In still other exemplary embodiments, the assembly for a recovery boiler may further comprise a cooling carriage comprising a structural brace having a first end and a second end, the second end being mounted to an outer wall of the recovery boiler and the first end being engaged to a first end of a main support beam, a second end of the main support beam being engaged to the outer wall of the recovery boiler, the cooling carriage may further comprise a carrier assembly linkage having at least one first end and at least one second end having at least one roller rotatably mounted to the at least one second end of the carrier assembly linkage.
The cooling carriage may further comprise a local temperature display. The local temperature display may be a contact-type temperature display, such as a resistance temperature detector (“RTD”) or a thermocouple detector.

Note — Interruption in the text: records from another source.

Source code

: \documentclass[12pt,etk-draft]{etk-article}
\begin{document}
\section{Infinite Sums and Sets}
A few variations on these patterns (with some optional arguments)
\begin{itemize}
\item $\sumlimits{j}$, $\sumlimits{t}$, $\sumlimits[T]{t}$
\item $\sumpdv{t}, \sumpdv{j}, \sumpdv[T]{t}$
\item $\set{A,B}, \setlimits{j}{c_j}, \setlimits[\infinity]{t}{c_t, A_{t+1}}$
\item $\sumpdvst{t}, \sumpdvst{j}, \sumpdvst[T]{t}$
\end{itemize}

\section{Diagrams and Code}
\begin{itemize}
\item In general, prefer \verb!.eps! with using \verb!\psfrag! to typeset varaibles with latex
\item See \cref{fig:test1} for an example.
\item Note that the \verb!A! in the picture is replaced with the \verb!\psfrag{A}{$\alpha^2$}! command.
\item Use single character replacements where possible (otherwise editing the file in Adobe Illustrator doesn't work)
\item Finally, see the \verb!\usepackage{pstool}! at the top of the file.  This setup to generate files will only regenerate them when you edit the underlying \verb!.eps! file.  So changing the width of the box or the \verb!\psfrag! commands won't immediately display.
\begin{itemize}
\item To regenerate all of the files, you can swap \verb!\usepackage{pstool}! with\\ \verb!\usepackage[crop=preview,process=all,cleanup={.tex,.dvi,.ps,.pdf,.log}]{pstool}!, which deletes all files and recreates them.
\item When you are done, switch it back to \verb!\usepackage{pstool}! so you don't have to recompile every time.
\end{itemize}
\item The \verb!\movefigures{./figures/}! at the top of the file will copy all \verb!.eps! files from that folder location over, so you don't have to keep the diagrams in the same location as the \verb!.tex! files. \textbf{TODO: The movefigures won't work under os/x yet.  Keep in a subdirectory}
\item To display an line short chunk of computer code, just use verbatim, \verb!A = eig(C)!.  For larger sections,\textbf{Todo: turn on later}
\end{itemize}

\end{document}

In other exemplary embodiments, the local temperature display may be a non-contact type display such as an infrared thermometer or a laser thermometer.
A method has been conceived for extracting a startup burner comprising: deactivating a startup burner, disconnecting wires and hoses from the startup burner and an igniter assembly, withdrawing the startup burner from a throat in a furnace wall, removing the igniter assembly from the startup burner, lowering a support brace to the startup burner, withdrawing the startup burner into an inner space defined by the multi-door isolation chamber, closing at least one inner door of the multi-door isolation chamber to support the startup burner, withdrawing the startup burner through the inner space defined by the multi-door isolation chamber, opening at least one outer door of the multi-door isolation chamber, closing the inner door of the multi-door isolation chamber, and removing the startup burner from the inner space of the multi-door isolation chamber.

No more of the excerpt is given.